Extracted material
* * * * * * * * *
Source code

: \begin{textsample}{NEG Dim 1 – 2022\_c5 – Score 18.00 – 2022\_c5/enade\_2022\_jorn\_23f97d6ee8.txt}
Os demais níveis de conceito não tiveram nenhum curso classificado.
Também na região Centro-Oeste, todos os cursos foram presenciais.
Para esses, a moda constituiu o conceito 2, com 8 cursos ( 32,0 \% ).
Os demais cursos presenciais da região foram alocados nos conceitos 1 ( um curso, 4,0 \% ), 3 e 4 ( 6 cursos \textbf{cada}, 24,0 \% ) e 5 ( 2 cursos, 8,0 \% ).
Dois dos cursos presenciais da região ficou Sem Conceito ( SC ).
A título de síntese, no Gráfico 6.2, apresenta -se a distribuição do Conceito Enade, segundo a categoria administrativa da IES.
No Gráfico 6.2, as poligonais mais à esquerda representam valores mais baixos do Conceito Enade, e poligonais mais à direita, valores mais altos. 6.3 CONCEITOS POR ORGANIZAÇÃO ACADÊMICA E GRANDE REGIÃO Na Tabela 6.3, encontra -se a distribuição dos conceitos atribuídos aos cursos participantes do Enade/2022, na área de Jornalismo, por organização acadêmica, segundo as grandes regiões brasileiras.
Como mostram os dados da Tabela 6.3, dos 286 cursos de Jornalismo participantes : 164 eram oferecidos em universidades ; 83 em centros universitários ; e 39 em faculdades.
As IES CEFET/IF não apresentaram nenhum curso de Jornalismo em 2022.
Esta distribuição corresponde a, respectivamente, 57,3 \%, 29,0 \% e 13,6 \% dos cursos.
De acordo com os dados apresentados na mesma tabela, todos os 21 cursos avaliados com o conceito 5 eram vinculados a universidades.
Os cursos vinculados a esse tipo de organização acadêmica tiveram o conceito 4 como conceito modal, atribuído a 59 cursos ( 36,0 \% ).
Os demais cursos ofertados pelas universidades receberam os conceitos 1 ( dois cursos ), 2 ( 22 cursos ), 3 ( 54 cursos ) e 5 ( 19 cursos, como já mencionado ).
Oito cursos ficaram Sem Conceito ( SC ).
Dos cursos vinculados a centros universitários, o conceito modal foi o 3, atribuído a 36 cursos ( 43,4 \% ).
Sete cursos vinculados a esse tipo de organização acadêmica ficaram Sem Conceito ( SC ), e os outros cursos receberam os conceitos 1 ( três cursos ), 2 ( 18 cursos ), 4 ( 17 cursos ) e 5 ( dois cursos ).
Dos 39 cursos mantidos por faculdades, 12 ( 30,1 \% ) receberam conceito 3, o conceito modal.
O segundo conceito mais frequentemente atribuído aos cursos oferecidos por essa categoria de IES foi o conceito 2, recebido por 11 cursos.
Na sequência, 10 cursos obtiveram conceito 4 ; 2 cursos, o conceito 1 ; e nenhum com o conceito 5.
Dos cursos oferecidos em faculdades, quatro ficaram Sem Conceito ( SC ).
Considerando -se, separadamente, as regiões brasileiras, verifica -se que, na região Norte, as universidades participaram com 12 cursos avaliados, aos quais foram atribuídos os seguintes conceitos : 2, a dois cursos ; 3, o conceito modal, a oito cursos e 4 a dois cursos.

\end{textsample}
* * * * * * * * *
What to work on
How many lines in the listing contain the word "regiões"? Answer with the count and nothing else.

Your solution
2